[Plain-text document sources]
BEGIN
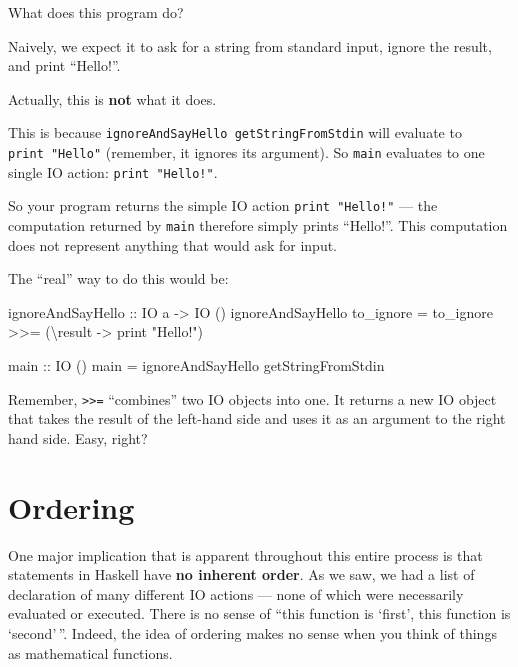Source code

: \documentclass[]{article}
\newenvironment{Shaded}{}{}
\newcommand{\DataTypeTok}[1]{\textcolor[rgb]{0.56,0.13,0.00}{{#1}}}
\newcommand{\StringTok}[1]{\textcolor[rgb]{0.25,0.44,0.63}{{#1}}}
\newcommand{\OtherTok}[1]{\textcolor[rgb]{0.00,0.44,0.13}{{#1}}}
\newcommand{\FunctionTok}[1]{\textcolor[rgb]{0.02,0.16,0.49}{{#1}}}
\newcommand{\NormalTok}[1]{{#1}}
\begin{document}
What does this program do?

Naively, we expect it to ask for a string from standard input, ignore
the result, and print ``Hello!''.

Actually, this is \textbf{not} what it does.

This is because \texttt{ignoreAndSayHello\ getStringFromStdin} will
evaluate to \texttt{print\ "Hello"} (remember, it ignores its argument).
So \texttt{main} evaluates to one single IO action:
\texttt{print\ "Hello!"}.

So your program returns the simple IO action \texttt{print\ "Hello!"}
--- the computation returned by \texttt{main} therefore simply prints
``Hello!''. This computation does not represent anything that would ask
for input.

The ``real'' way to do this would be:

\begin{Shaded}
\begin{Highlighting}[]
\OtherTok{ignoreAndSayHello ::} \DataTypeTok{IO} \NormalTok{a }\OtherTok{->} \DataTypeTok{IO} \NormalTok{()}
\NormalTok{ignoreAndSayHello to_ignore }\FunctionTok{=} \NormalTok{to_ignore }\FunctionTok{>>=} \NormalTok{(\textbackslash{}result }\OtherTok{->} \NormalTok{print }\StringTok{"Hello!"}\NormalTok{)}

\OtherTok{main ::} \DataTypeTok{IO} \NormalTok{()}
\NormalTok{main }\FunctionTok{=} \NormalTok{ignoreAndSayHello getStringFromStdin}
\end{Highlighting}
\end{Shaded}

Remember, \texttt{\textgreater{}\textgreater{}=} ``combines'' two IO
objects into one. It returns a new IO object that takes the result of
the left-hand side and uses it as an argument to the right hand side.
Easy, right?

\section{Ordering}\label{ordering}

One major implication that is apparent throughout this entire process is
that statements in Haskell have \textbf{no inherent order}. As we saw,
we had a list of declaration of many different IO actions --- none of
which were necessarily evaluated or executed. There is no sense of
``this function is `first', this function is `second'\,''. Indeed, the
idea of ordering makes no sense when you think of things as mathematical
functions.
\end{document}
END
BEGIN
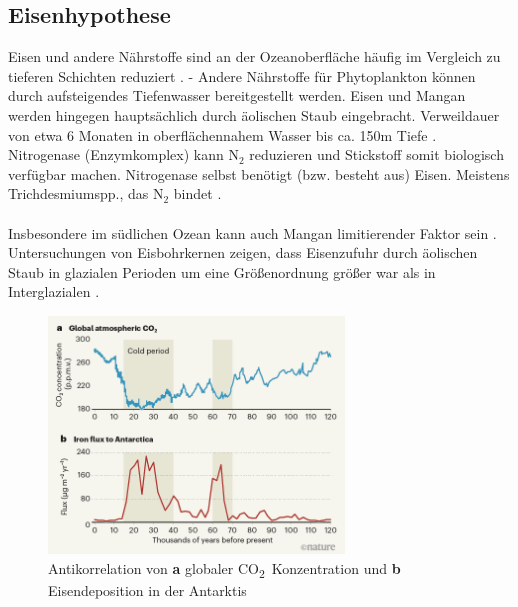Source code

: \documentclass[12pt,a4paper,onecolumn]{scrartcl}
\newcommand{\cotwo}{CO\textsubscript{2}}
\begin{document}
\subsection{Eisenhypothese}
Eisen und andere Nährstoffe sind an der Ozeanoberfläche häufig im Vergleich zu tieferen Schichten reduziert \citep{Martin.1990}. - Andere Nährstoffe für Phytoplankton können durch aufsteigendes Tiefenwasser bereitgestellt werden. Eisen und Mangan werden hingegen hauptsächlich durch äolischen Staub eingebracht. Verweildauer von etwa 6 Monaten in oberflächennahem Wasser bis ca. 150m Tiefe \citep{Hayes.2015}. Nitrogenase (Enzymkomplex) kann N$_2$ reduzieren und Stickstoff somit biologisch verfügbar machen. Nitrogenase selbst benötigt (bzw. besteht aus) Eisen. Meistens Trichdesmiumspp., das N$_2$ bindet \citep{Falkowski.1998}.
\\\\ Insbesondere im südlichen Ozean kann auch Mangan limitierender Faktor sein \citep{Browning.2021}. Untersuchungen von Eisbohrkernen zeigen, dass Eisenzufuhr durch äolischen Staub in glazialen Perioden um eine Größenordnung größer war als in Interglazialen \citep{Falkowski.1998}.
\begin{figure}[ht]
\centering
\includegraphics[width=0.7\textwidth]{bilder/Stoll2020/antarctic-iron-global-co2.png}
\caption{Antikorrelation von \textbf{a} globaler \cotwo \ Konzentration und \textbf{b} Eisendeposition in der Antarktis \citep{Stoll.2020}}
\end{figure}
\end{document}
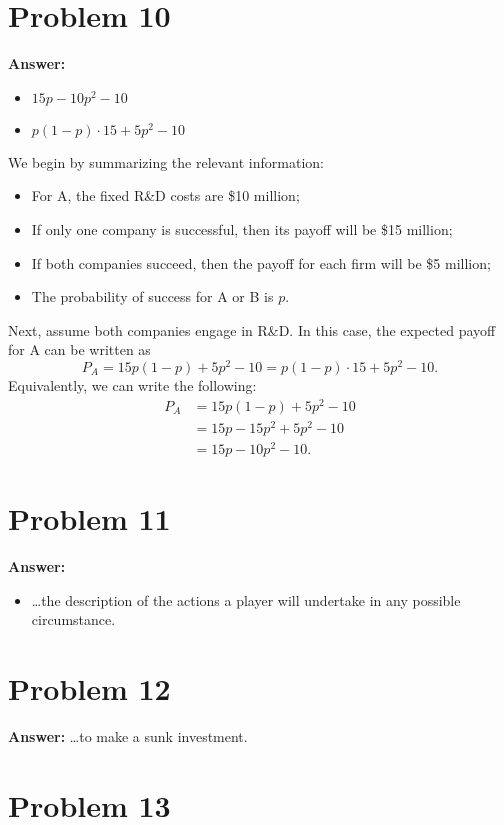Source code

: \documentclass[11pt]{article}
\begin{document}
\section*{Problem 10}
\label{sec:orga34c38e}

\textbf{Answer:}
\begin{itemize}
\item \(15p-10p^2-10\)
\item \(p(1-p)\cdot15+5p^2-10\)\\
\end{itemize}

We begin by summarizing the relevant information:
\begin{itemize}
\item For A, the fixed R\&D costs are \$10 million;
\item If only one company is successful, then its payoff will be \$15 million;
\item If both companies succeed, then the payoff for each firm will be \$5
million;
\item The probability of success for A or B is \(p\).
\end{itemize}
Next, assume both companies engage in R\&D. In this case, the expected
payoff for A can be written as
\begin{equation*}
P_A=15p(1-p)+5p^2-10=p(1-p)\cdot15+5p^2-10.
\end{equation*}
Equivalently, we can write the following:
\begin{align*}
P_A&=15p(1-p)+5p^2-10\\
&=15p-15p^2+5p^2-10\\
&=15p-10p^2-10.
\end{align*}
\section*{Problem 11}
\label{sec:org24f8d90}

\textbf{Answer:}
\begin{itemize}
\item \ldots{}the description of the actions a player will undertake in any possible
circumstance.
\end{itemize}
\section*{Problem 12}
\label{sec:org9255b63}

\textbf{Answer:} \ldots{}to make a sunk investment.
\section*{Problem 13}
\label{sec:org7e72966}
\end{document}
END
BEGIN
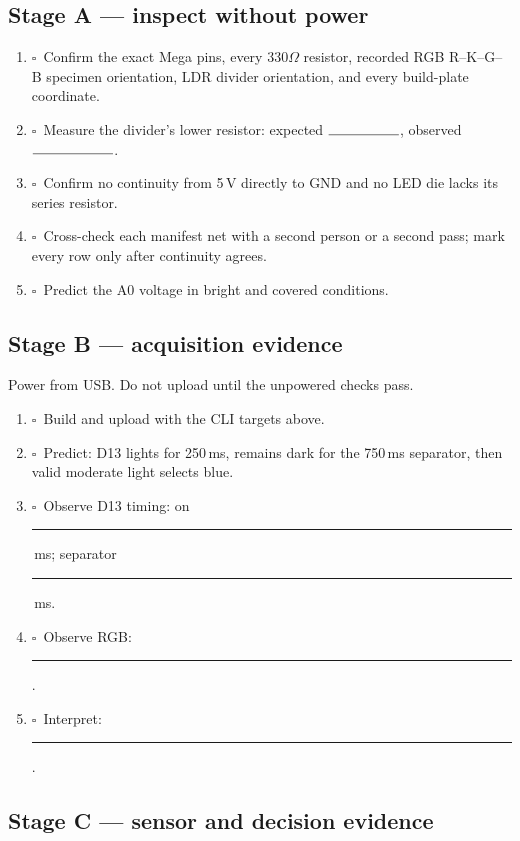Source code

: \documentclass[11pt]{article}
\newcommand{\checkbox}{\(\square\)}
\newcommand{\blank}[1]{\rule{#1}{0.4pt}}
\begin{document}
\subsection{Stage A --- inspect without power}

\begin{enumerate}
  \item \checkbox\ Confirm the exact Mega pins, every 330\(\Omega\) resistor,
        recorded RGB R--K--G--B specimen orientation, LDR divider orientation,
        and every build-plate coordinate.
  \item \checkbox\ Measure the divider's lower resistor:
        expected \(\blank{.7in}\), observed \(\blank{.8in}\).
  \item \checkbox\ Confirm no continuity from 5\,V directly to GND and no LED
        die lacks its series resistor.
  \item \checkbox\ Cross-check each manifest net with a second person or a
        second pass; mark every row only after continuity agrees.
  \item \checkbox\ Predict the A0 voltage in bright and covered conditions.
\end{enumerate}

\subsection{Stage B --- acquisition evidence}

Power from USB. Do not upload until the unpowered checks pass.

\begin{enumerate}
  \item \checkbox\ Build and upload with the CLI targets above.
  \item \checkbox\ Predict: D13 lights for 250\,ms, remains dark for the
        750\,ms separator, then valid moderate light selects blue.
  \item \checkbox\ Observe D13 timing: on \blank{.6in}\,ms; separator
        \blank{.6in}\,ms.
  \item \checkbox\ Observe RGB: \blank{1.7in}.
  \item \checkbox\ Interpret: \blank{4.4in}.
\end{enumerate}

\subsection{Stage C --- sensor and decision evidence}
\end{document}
END
_TASK REQUIREMENTS_
Copy all lines from the entries that contain the word "separator".

_WRITTEN ANSWER_
        750\,ms separator, then valid moderate light selects blue.
  \item \checkbox\ Observe D13 timing: on \blank{.6in}\,ms; separator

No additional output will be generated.